Önce biraz daha fazla harika olanından başlayayım:
Coen'lerin "No Country for Old Man/İhtiyarlara Yer yok"undan sonraki "Burn After Reading/Aramızda Casus Var"ını biraz zayıf bulmuştum. Beklediğim kara komedi şaheseri nihayet geldi. Bire bir örtüşmese de otobiyografit ögeler filmde fazlasıyla mevcut. 60ların Amerika kırsalında, Yahudi bir ailenin daha doğrusu Yahudi bir aile babasının başına gelenleri sinema dünyasında Coen'lerden daha iyi anlatabilecek kimse yoktur her halde. Bir bahtsız bedevi filmi olarak Oliver Stone'un "U-Turn/Kaybedenler"ine benzettim "A Serious Man/Ciddi Bir Adam"ı. Oldukça kişisel ve biraz cemaat içi bir film olmasına rağmen, "A Serious Man"deki kara mizah duygusu seyriciye kolaylıkla geçebiliyor. Star olsun olmasın çok iyi oyuncu yönetimi ve çok iyi görüntü yönetimi artık Coen'ler için standart oldu. Oralara hiç bulaşmıyorum ama bence artık üst düzey zeka ürünü olmak da Coen'ler için standart olmaya başladı. Umarım yutmam bu lafı. İki sene sonra görüşürüz.
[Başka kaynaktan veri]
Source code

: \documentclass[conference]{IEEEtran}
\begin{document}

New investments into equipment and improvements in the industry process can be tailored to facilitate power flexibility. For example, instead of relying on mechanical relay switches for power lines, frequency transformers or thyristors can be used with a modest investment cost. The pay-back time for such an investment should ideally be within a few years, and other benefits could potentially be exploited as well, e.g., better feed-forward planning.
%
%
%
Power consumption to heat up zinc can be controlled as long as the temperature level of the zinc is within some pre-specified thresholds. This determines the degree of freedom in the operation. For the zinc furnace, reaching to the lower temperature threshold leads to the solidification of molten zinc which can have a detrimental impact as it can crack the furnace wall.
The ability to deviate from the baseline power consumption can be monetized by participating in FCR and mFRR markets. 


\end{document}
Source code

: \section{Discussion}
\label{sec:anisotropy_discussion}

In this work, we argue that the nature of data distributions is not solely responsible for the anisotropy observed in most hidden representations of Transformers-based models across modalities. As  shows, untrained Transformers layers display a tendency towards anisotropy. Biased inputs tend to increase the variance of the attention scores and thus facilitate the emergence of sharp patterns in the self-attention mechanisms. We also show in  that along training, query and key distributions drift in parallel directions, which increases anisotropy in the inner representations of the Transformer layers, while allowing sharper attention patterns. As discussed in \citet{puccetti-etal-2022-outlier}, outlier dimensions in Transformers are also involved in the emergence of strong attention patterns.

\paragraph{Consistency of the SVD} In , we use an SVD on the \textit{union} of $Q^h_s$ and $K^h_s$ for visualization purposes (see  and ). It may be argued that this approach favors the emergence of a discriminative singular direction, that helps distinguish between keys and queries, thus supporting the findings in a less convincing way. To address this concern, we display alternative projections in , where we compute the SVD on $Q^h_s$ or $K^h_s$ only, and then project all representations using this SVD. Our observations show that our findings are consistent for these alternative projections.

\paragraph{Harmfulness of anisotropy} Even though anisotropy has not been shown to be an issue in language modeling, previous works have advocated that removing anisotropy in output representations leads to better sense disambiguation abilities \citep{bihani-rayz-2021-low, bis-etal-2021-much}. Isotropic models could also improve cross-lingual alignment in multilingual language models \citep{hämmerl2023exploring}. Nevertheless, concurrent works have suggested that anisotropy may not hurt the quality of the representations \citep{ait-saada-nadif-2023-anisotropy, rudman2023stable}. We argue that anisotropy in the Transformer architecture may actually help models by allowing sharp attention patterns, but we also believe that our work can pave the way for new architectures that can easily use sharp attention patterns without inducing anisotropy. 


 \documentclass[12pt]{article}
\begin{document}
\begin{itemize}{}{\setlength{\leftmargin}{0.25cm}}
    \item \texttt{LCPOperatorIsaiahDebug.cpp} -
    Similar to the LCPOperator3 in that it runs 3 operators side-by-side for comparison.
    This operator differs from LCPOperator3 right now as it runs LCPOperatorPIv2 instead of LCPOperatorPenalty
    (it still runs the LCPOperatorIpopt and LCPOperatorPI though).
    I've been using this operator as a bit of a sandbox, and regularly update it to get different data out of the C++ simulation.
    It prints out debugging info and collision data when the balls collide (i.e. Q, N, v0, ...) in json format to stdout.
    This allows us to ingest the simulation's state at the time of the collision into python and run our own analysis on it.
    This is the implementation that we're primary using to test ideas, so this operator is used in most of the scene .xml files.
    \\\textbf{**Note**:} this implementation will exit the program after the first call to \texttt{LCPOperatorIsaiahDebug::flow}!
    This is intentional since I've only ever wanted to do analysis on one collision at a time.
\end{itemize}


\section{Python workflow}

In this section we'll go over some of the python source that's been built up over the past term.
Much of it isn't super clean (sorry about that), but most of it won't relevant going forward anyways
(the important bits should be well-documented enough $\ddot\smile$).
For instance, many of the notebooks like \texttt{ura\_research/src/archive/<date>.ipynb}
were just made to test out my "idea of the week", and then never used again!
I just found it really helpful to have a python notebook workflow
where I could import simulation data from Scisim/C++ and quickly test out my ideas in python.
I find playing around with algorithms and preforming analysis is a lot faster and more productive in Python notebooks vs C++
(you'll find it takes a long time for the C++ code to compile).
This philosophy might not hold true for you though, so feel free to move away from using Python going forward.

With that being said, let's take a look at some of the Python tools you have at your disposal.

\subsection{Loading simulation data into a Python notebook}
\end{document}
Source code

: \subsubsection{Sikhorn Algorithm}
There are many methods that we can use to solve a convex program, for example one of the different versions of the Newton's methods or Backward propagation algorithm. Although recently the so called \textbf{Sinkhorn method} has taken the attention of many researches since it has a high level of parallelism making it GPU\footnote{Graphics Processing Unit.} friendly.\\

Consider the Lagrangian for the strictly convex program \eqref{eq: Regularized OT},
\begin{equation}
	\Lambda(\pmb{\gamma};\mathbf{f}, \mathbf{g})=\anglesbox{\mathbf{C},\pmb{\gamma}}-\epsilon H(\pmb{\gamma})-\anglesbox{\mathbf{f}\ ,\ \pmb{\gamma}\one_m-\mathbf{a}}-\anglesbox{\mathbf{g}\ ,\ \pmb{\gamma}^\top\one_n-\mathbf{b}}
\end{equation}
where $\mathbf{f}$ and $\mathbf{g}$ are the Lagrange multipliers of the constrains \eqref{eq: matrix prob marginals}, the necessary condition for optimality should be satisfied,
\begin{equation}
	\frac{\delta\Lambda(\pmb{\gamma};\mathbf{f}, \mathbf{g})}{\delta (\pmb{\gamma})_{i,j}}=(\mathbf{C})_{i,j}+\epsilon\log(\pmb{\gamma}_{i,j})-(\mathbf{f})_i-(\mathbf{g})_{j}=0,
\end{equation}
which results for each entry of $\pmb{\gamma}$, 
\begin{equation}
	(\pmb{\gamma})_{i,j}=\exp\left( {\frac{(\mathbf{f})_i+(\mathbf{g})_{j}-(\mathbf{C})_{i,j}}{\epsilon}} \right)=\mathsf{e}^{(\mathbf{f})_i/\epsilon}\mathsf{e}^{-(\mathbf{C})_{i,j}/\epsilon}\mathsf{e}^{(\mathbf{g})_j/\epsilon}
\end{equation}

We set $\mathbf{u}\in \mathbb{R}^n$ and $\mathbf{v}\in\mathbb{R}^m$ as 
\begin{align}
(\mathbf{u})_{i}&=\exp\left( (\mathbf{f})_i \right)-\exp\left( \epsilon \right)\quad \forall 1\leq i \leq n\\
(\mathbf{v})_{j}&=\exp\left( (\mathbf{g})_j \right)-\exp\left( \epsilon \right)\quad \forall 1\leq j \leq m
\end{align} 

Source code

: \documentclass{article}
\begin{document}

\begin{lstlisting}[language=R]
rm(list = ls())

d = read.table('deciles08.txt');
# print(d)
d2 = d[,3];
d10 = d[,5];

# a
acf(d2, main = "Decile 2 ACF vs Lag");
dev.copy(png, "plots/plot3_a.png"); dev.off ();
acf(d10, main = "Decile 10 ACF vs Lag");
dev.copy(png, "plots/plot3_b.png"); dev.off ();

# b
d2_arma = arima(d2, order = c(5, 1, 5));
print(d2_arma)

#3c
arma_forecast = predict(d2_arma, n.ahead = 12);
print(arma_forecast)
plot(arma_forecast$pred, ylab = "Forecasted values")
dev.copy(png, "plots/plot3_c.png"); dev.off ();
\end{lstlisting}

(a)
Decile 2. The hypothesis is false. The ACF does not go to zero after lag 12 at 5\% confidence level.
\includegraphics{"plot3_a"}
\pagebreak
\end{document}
Biraz daha az harika olanı ise Emir Kusturica'nın "Scejas li se Dolly Bell/Dolly Bell'i Hatırlıyor Musun?". Bu filmde aynı şekilde bire bir bir otobiyografi değil ama Kusturica çok iyi bildiği, çocukluğunun Saraybosna'sını anlatıyor. Sosyalist olmaya çalışan bir idareye geçiş dönemi sancılarıyla karışık hayata yeni yeni gözlerini açan bir ergenin traji-komik maceraları ve hüzünle yoğrulmuş aşk hikayesini anlatıyor "Scejas li se Dolly Bell". Her şeyi parmaklarının arasından akıp giden ve kahreden bir aşk yaşayan Dino sürekli tekrarlıyor "her gün daha iyiye gidiyorum" ama ,özür diliyorum, nah iyiye gidiyor. Buradaki bu argo ifadeyi Kusturica'nın ne kadar da başarılı bir kara mizah örneği sergilediğini vurgulamak için kullandım. filmde bazı teknik sorunlardan kaynaklanan negatif durumlar mevcut ama onlar da hoş görülebilecek şeyler. 1981 yılında Yugoslavya'da ilk filmini çeken Kusturica'nın bu şartlar altındaki başarısını takdir etmek zorundayız.